Dishes high in protein - For soon to be moms who don’t have a lot of time, preparing foods beforehand is a good way to make sure that you are eating healthy. Cook beans of any kind, and keep brown rice prepared and ready to go. You can use this concoction for a burrito by adding onions, garlic, salsa and even egg. You can also make enchiladas and add a side salad or guacamole to make bigger lean meals. Cheese and mushrooms are also good additions.
Salad for morning sickness - A salad composed of watermelon, arugula, mint and feta cheese is good to combat morning sickness. The watermelon is a good source of fiber and it is a natural diuretic. The feta cheese has to be pasteurized but the salad is said to be delicious and you can snack on it all day or just have it in the morning. The dressing is composed of olive oil and lime juice and you can even make your own croutons. Substitute ingredients to fit your tastes and make it your own.
Eat super foods - Risotto made with mushrooms and quinoa in the place of the rice can give you the benefits of eating a super food while enjoying a tasty meal. Quinoa is good for protein, fiber and iron which is necessary for a healthy pregnancy. You can add shiitake or any type of mushroom that you like, parmesan cheese, and the recipe calls for wine that can be cooked down, but use your own discretion. This recipe also calls for onions, garlic, and chicken broth, but you can change the ingredients if you are a vegetarian.
Pear and Cheese Breakfast Sandwich - A good way to get your fruits and vegetable into your daily diet is to add them on a sandwich. Cut the English muffin in half, and place pear slices on both halves covered by a slice of cheese. Put the halves under the broiler for two or three minutes. You can add a protein such as bacon or egg, or add peanut butter or almond butter to your sandwich. These are quick and convenient and can be prepared in advance to make cooking easier. If you don’t have a broiler, a toaster oven can work instead.

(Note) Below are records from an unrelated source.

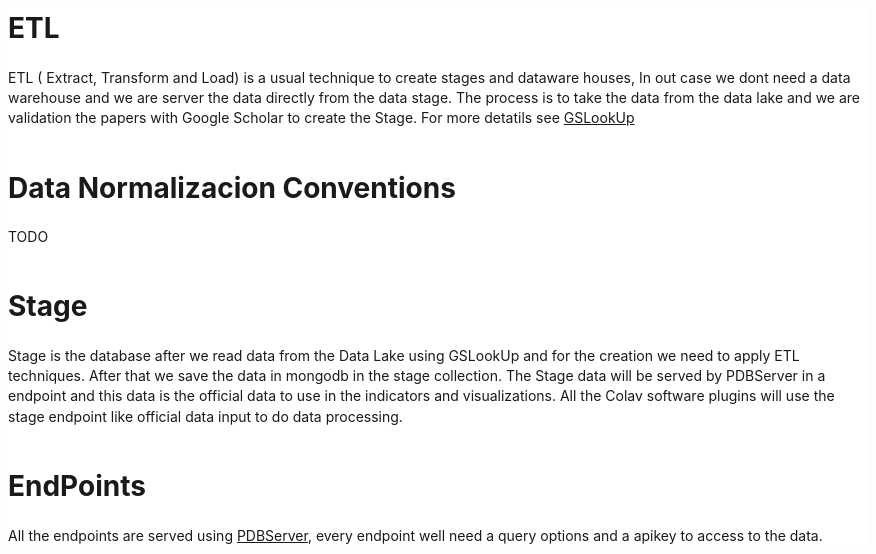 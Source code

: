 
# ETL
ETL ( Extract, Transform and Load) is a usual technique to create stages and dataware houses, In 
out case we dont need a data warehouse and we are server the data directly from the data stage.
The process is to take the data from the data lake and we are validation the papers with Google Scholar 
to create the Stage. For more detatils see [GSLookUp](GSLookUp) 


# Data Normalizacion Conventions
TODO 

# Stage 
Stage is the database after we read data from the Data Lake using GSLookUp and for the creation we need to apply
ETL techniques. After that we save the data in mongodb in the stage collection.
The Stage data will be served by PDBServer in a endpoint and this data is the official data to use in the indicators
and visualizations.
All the Colav software plugins will use the stage endpoint like official data input to do data processing.   

# EndPoints
All the endpoints are served using [PDBServer](PDBServer), every endpoint well need a query options and a apikey 
to access to the data.
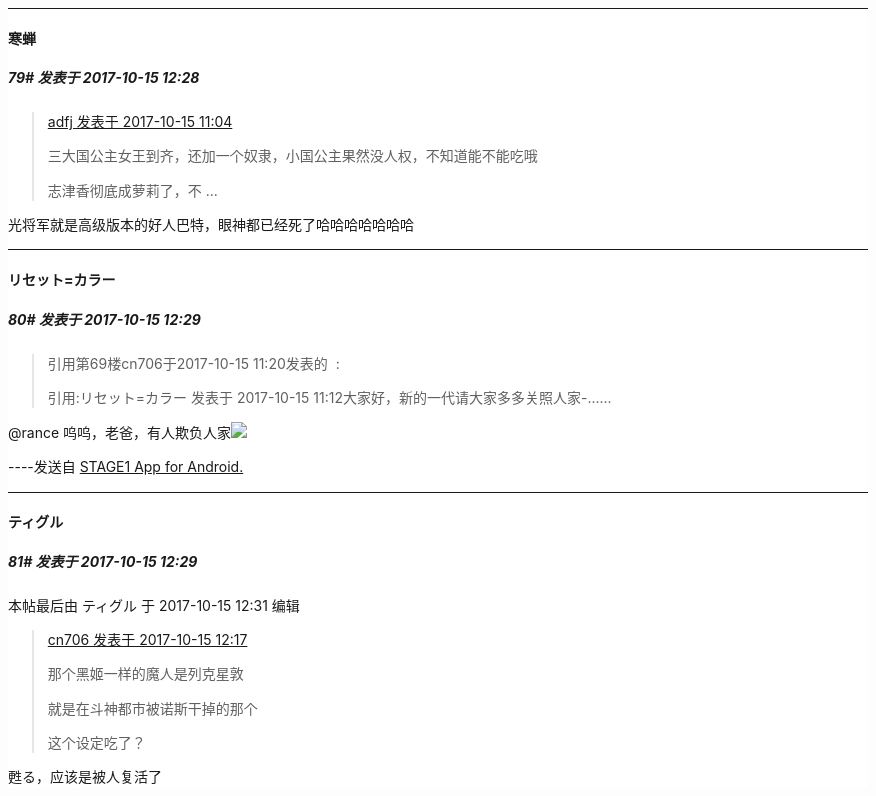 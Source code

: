 





*****

####  寒蝉  
##### 79#       发表于 2017-10-15 12:28



<blockquote><a href="httphttps://bbs.saraba1st.com/2b/forum.php?mod=redirect&amp;goto=findpost&amp;pid=37491114&amp;ptid=1552625" target="_blank">adfj 发表于 2017-10-15 11:04</a>

三大国公主女王到齐，还加一个奴隶，小国公主果然没人权，不知道能不能吃哦

志津香彻底成萝莉了，不 ...</blockquote>
光将军就是高级版本的好人巴特，眼神都已经死了哈哈哈哈哈哈哈







*****

####  リセット=カラー  
##### 80#       发表于 2017-10-15 12:29



<blockquote>引用第69楼cn706于2017-10-15 11:20发表的  :

引用:リセット=カラー 发表于 2017-10-15 11:12大家好，新的一代请大家多多关照人家-......</blockquote>
@rance
呜呜，老爸，有人欺负人家<img src="https://static.saraba1st.com/image/smiley/face2017/135.png" referrerpolicy="no-referrer">


----发送自 [STAGE1 App for Android.](http://stage1.5j4m.com/?1.29)







*****

####  ティグル  
##### 81#       发表于 2017-10-15 12:29



 本帖最后由 ティグル 于 2017-10-15 12:31 编辑 
<blockquote><a href="httphttps://bbs.saraba1st.com/2b/forum.php?mod=redirect&amp;goto=findpost&amp;pid=37491751&amp;ptid=1552625" target="_blank">cn706 发表于 2017-10-15 12:17</a>

那个黑姬一样的魔人是列克星敦

就是在斗神都市被诺斯干掉的那个

这个设定吃了？</blockquote>
甦る，应该是被人复活了
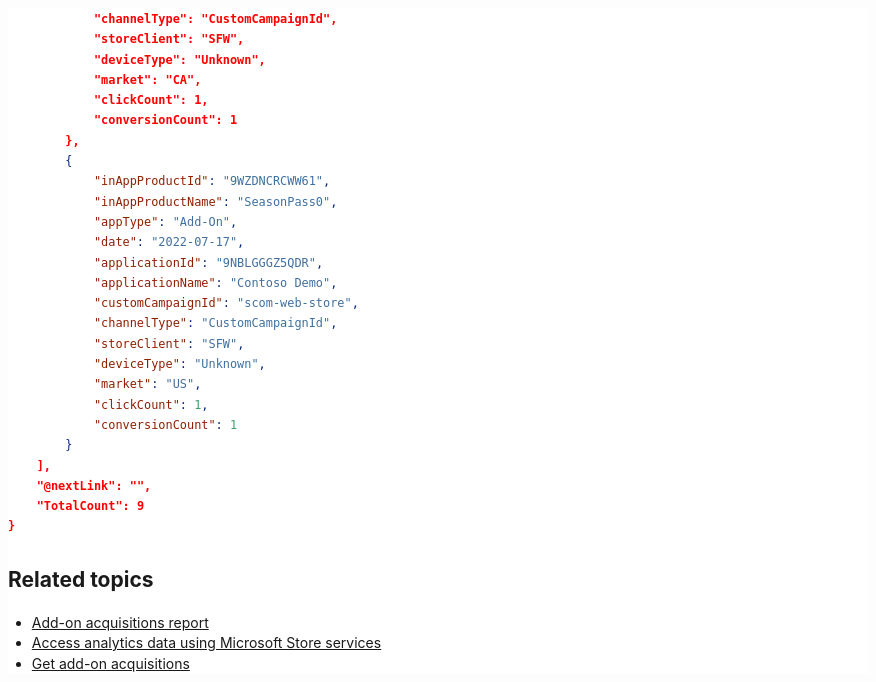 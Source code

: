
 ```json
            "channelType": "CustomCampaignId",
            "storeClient": "SFW",
            "deviceType": "Unknown",
            "market": "CA",
            "clickCount": 1,
            "conversionCount": 1
        },
        {
            "inAppProductId": "9WZDNCRCWW61",
            "inAppProductName": "SeasonPass0",
            "appType": "Add-On",
            "date": "2022-07-17",
            "applicationId": "9NBLGGGZ5QDR",
            "applicationName": "Contoso Demo",
            "customCampaignId": "scom-web-store",
            "channelType": "CustomCampaignId",
            "storeClient": "SFW",
            "deviceType": "Unknown",
            "market": "US",
            "clickCount": 1,
            "conversionCount": 1
        }
    ],
    "@nextLink": "",
    "TotalCount": 9
}
```
## Related topics

* [Add-on acquisitions report](/windows/apps/publish/add-on-acquisitions-report)
* [Access analytics data using Microsoft Store services](access-analytics-data-using-windows-store-services.md)
* [Get add-on acquisitions](get-in-app-acquisitions.md)
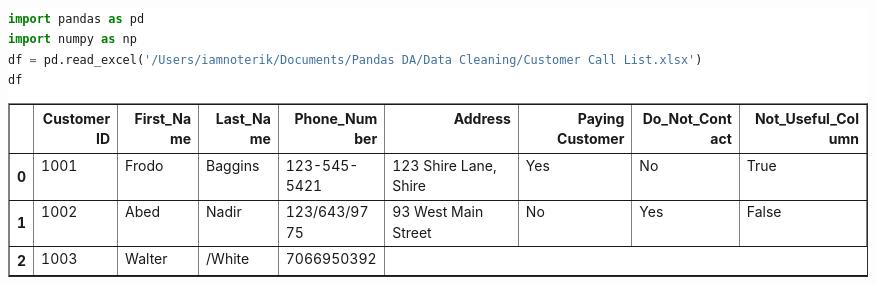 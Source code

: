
 ```python
import pandas as pd
import numpy as np
df = pd.read_excel('/Users/iamnoterik/Documents/Pandas DA/Data Cleaning/Customer Call List.xlsx')
df
```




<div>
<style scoped>
    .dataframe tbody tr th:only-of-type {
        vertical-align: middle;
    }

    .dataframe tbody tr th {
        vertical-align: top;
    }

    .dataframe thead th {
        text-align: right;
    }
</style>
<table border="1" class="dataframe">
  <thead>
    <tr style="text-align: right;">
      <th></th>
      <th>CustomerID</th>
      <th>First_Name</th>
      <th>Last_Name</th>
      <th>Phone_Number</th>
      <th>Address</th>
      <th>Paying Customer</th>
      <th>Do_Not_Contact</th>
      <th>Not_Useful_Column</th>
    </tr>
  </thead>
  <tbody>
    <tr>
      <th>0</th>
      <td>1001</td>
      <td>Frodo</td>
      <td>Baggins</td>
      <td>123-545-5421</td>
      <td>123 Shire Lane, Shire</td>
      <td>Yes</td>
      <td>No</td>
      <td>True</td>
    </tr>
    <tr>
      <th>1</th>
      <td>1002</td>
      <td>Abed</td>
      <td>Nadir</td>
      <td>123/643/9775</td>
      <td>93 West Main Street</td>
      <td>No</td>
      <td>Yes</td>
      <td>False</td>
    </tr>
    <tr>
      <th>2</th>
      <td>1003</td>
      <td>Walter</td>
      <td>/White</td>
      <td>7066950392</td> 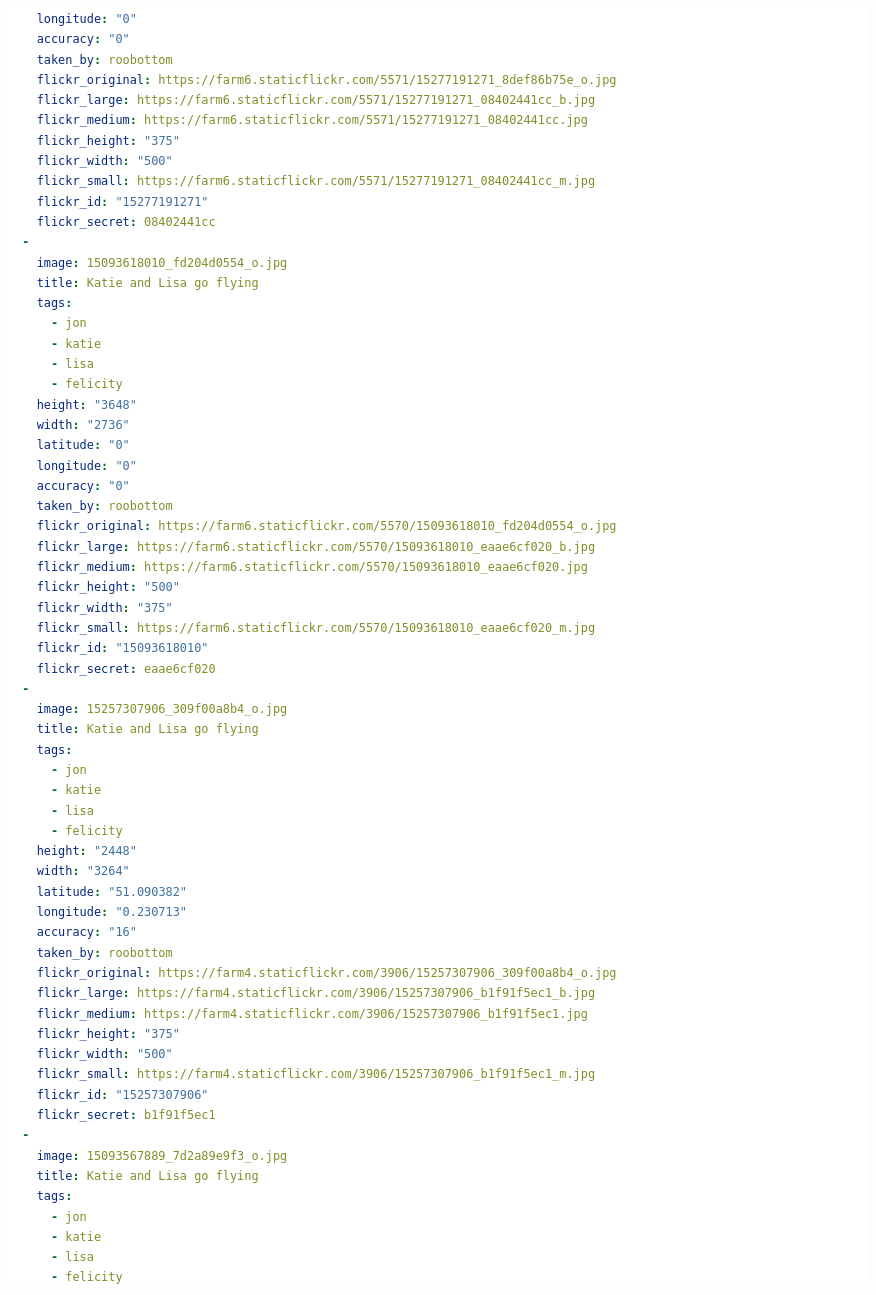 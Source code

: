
 ```yaml
    longitude: "0"
    accuracy: "0"
    taken_by: roobottom
    flickr_original: https://farm6.staticflickr.com/5571/15277191271_8def86b75e_o.jpg
    flickr_large: https://farm6.staticflickr.com/5571/15277191271_08402441cc_b.jpg
    flickr_medium: https://farm6.staticflickr.com/5571/15277191271_08402441cc.jpg
    flickr_height: "375"
    flickr_width: "500"
    flickr_small: https://farm6.staticflickr.com/5571/15277191271_08402441cc_m.jpg
    flickr_id: "15277191271"
    flickr_secret: 08402441cc
  - 
    image: 15093618010_fd204d0554_o.jpg
    title: Katie and Lisa go flying
    tags:
      - jon
      - katie
      - lisa
      - felicity
    height: "3648"
    width: "2736"
    latitude: "0"
    longitude: "0"
    accuracy: "0"
    taken_by: roobottom
    flickr_original: https://farm6.staticflickr.com/5570/15093618010_fd204d0554_o.jpg
    flickr_large: https://farm6.staticflickr.com/5570/15093618010_eaae6cf020_b.jpg
    flickr_medium: https://farm6.staticflickr.com/5570/15093618010_eaae6cf020.jpg
    flickr_height: "500"
    flickr_width: "375"
    flickr_small: https://farm6.staticflickr.com/5570/15093618010_eaae6cf020_m.jpg
    flickr_id: "15093618010"
    flickr_secret: eaae6cf020
  - 
    image: 15257307906_309f00a8b4_o.jpg
    title: Katie and Lisa go flying
    tags:
      - jon
      - katie
      - lisa
      - felicity
    height: "2448"
    width: "3264"
    latitude: "51.090382"
    longitude: "0.230713"
    accuracy: "16"
    taken_by: roobottom
    flickr_original: https://farm4.staticflickr.com/3906/15257307906_309f00a8b4_o.jpg
    flickr_large: https://farm4.staticflickr.com/3906/15257307906_b1f91f5ec1_b.jpg
    flickr_medium: https://farm4.staticflickr.com/3906/15257307906_b1f91f5ec1.jpg
    flickr_height: "375"
    flickr_width: "500"
    flickr_small: https://farm4.staticflickr.com/3906/15257307906_b1f91f5ec1_m.jpg
    flickr_id: "15257307906"
    flickr_secret: b1f91f5ec1
  - 
    image: 15093567889_7d2a89e9f3_o.jpg
    title: Katie and Lisa go flying
    tags:
      - jon
      - katie
      - lisa
      - felicity
```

You can eat pretty much whatever you would like while you are pregnant but foods that contain caffeine and fish are not good options to eat while you are pregnant. They will not lead to a miscarriage, but they can produce toxins that could harm the baby. Lean meats, fruits and vegetables, dairy and whole grains will help you feel good and the baby too. Drink plenty of water, get exercise and plenty of sleep along with a healthy diet.